[[ DATA FOR THE TASK, beginning ]]

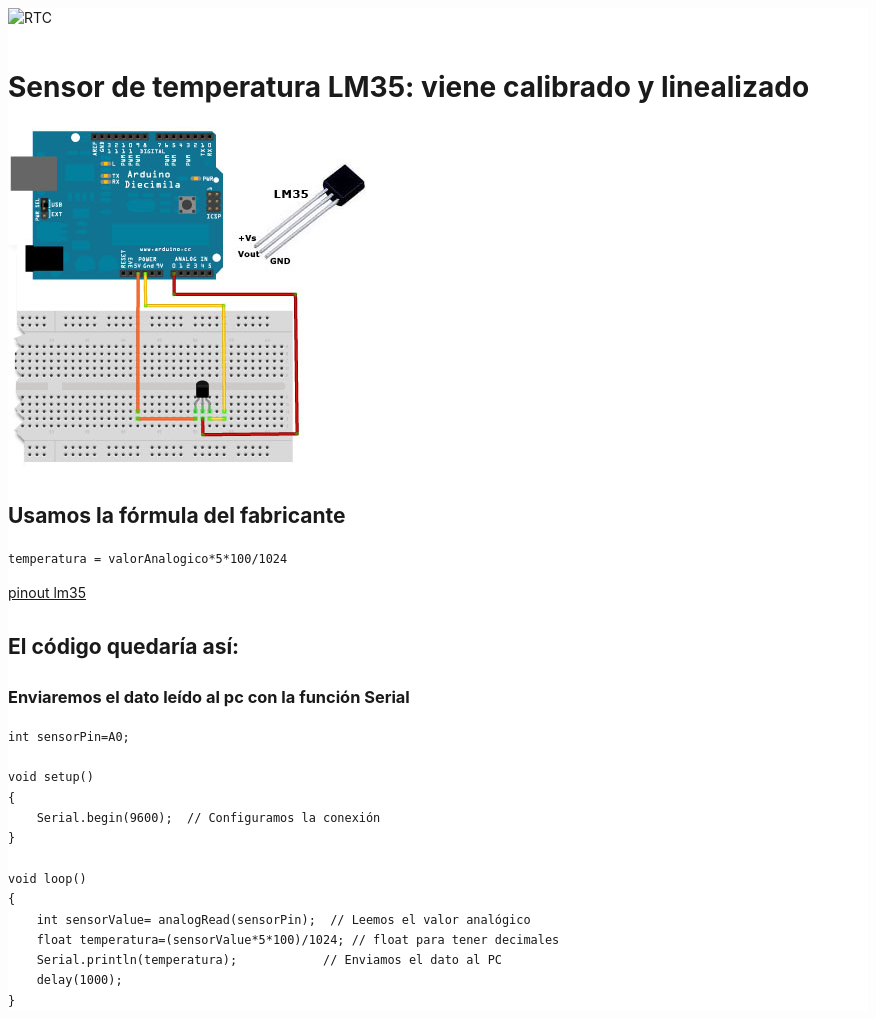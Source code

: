 ![RTC](http://i56.tinypic.com/scx561.jpg)



# Sensor de temperatura LM35: viene calibrado y linealizado

![lm35](./images/Arduino_lm35_board_setup.jpg)

## Usamos la fórmula del fabricante

	temperatura = valorAnalogico*5*100/1024

[pinout lm35](./images/tmp36pinout.gif)


## El código quedaría así:

### Enviaremos el dato leído al pc con la función __Serial__

	int sensorPin=A0;

	void setup()
	{
		Serial.begin(9600);  // Configuramos la conexión
	}

	void loop()
	{
		int sensorValue= analogRead(sensorPin);  // Leemos el valor analógico
		float temperatura=(sensorValue*5*100)/1024; // float para tener decimales
		Serial.println(temperatura);			// Enviamos el dato al PC
		delay(1000);
	}
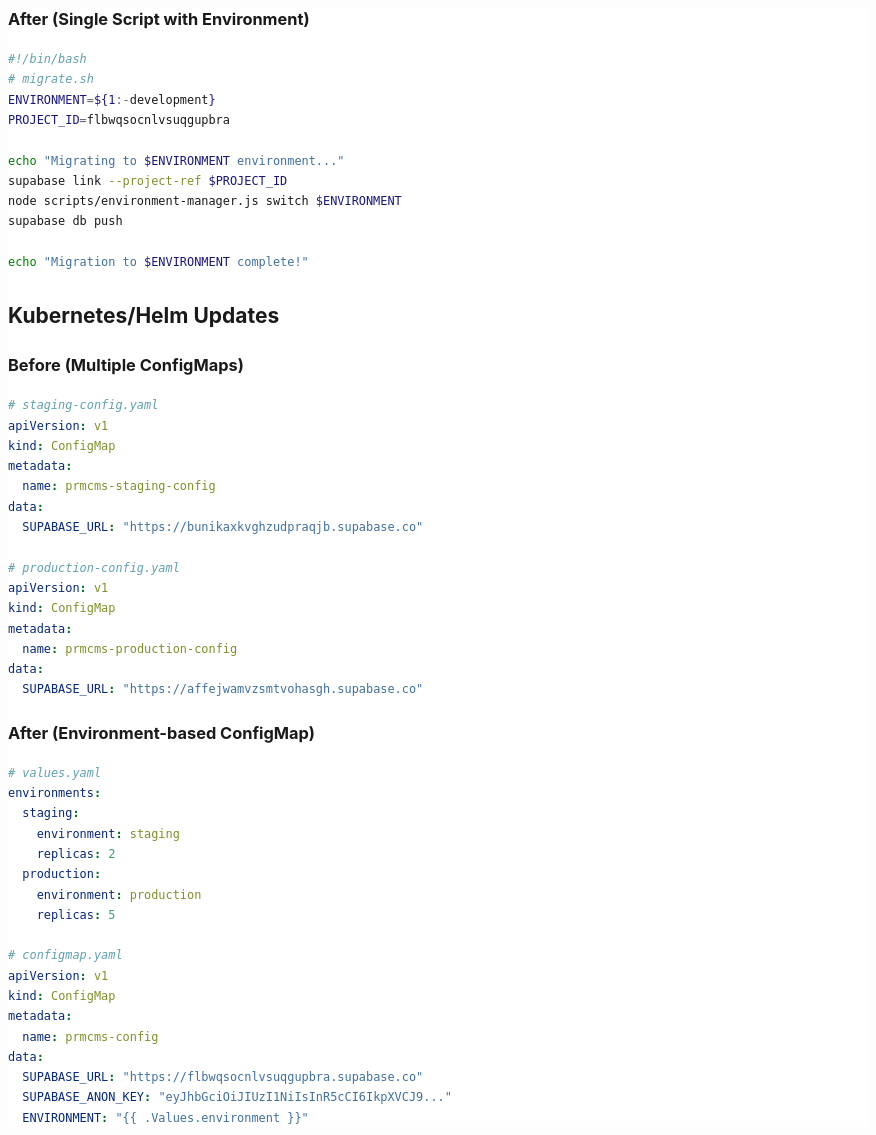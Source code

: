 ### After (Single Script with Environment)
```bash
#!/bin/bash
# migrate.sh
ENVIRONMENT=${1:-development}
PROJECT_ID=flbwqsocnlvsuqgupbra

echo "Migrating to $ENVIRONMENT environment..."
supabase link --project-ref $PROJECT_ID
node scripts/environment-manager.js switch $ENVIRONMENT
supabase db push

echo "Migration to $ENVIRONMENT complete!"
```

## Kubernetes/Helm Updates

### Before (Multiple ConfigMaps)
```yaml
# staging-config.yaml
apiVersion: v1
kind: ConfigMap
metadata:
  name: prmcms-staging-config
data:
  SUPABASE_URL: "https://bunikaxkvghzudpraqjb.supabase.co"
  
# production-config.yaml
apiVersion: v1
kind: ConfigMap
metadata:
  name: prmcms-production-config
data:
  SUPABASE_URL: "https://affejwamvzsmtvohasgh.supabase.co"
```

### After (Environment-based ConfigMap)
```yaml
# values.yaml
environments:
  staging:
    environment: staging
    replicas: 2
  production:
    environment: production
    replicas: 5

# configmap.yaml
apiVersion: v1
kind: ConfigMap
metadata:
  name: prmcms-config
data:
  SUPABASE_URL: "https://flbwqsocnlvsuqgupbra.supabase.co"
  SUPABASE_ANON_KEY: "eyJhbGciOiJIUzI1NiIsInR5cCI6IkpXVCJ9..."
  ENVIRONMENT: "{{ .Values.environment }}"
```
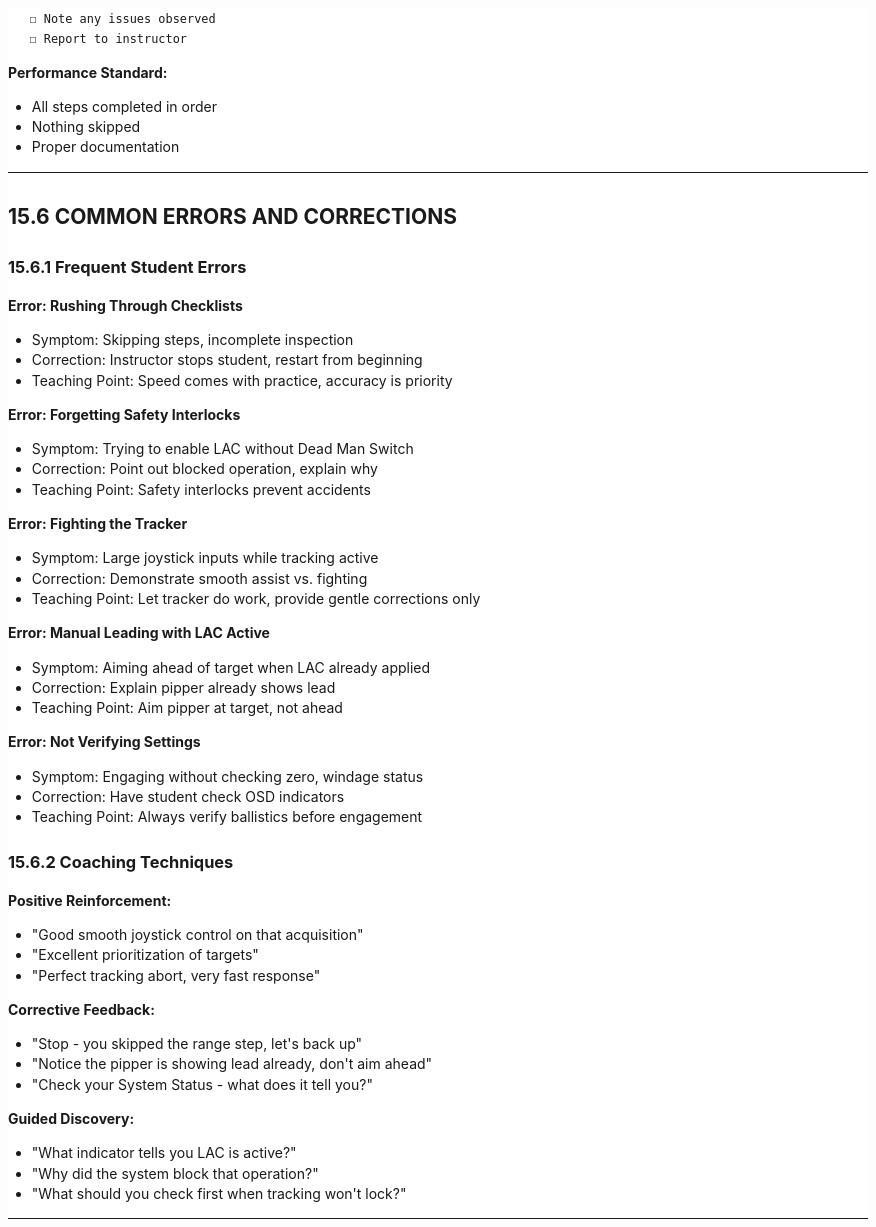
 ```
   ☐ Note any issues observed
   ☐ Report to instructor
```

**Performance Standard:**
- All steps completed in order
- Nothing skipped
- Proper documentation

---

## 15.6 COMMON ERRORS AND CORRECTIONS

### 15.6.1 Frequent Student Errors

**Error: Rushing Through Checklists**
- Symptom: Skipping steps, incomplete inspection
- Correction: Instructor stops student, restart from beginning
- Teaching Point: Speed comes with practice, accuracy is priority

**Error: Forgetting Safety Interlocks**
- Symptom: Trying to enable LAC without Dead Man Switch
- Correction: Point out blocked operation, explain why
- Teaching Point: Safety interlocks prevent accidents

**Error: Fighting the Tracker**
- Symptom: Large joystick inputs while tracking active
- Correction: Demonstrate smooth assist vs. fighting
- Teaching Point: Let tracker do work, provide gentle corrections only

**Error: Manual Leading with LAC Active**
- Symptom: Aiming ahead of target when LAC already applied
- Correction: Explain pipper already shows lead
- Teaching Point: Aim pipper at target, not ahead

**Error: Not Verifying Settings**
- Symptom: Engaging without checking zero, windage status
- Correction: Have student check OSD indicators
- Teaching Point: Always verify ballistics before engagement

### 15.6.2 Coaching Techniques

**Positive Reinforcement:**
- "Good smooth joystick control on that acquisition"
- "Excellent prioritization of targets"
- "Perfect tracking abort, very fast response"

**Corrective Feedback:**
- "Stop - you skipped the range step, let's back up"
- "Notice the pipper is showing lead already, don't aim ahead"
- "Check your System Status - what does it tell you?"

**Guided Discovery:**
- "What indicator tells you LAC is active?"
- "Why did the system block that operation?"
- "What should you check first when tracking won't lock?"

---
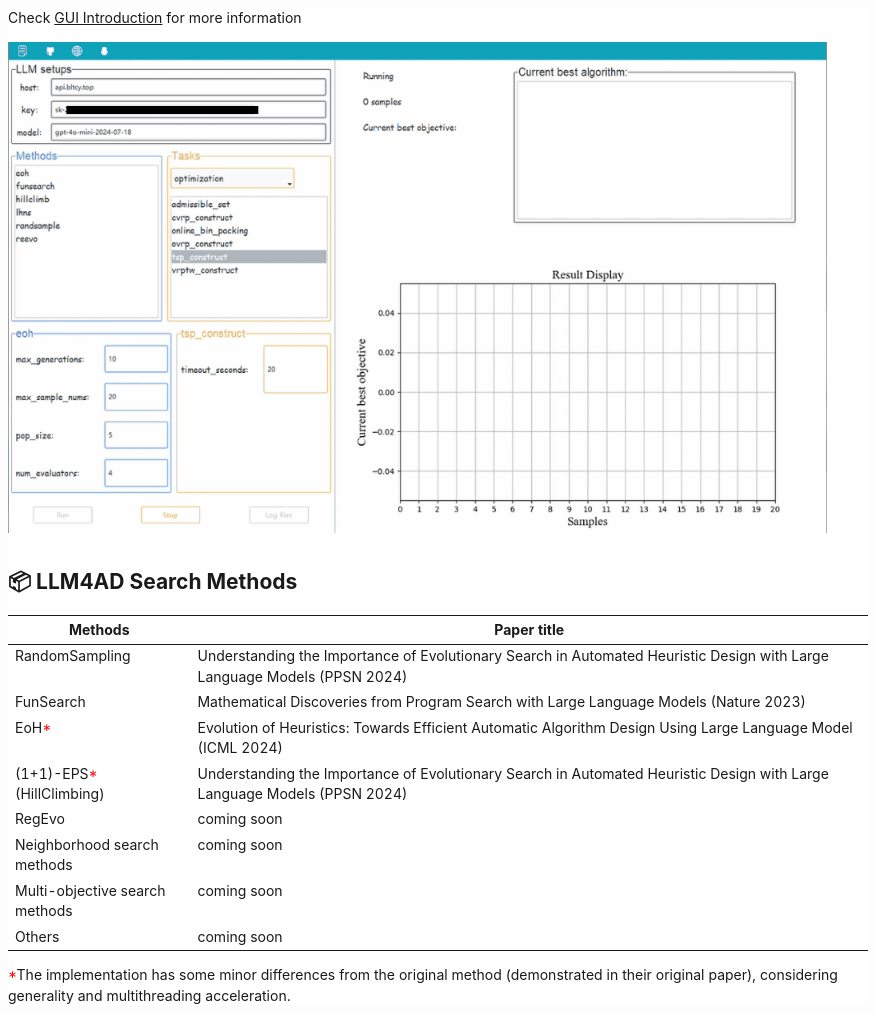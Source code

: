 Check [GUI Introduction](https://llm4ad-doc.readthedocs.io/en/latest/getting_started/gui.html) for more information

<img src="./assets/figs/gui.gif" alt="llm4ad" style="zoom:80%;" />

## 📦 LLM4AD Search Methods

| Methods                                               | Paper title                                                  |
| ----------------------------------------------------- | ------------------------------------------------------------ |
| RandomSampling                                        | Understanding the Importance of Evolutionary Search in Automated Heuristic Design with Large Language Models (PPSN 2024) |
| FunSearch                                             | Mathematical Discoveries from Program Search with Large Language Models (Nature 2023) |
| EoH<font color=red>*</font>                           | Evolution of Heuristics: Towards Efficient Automatic Algorithm Design Using Large Language Model (ICML 2024) |
| (1+1)-EPS<font color=red>*</font> <br/>(HillClimbing) | Understanding the Importance of Evolutionary Search in Automated Heuristic Design with Large Language Models (PPSN 2024) |
| RegEvo                                                | coming soon                                                 |
| Neighborhood search methods                           | coming soon                                                 |
| Multi-objective search methods                        | coming soon                                                 |
| Others                                                | coming soon                                                 |

<font color=red>*</font>The implementation has some minor differences from the original method (demonstrated in their original paper), considering generality and multithreading acceleration.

[[ DATA FOR THE TASK, end ]]

# WHAT IS BEING ASKED:
Go over the listing above and copy out each line that includes "sensorPin".

# WRITTEN RESPONSE:
	int sensorPin=A0;
		int sensorValue= analogRead(sensorPin);  // Leemos el valor analógico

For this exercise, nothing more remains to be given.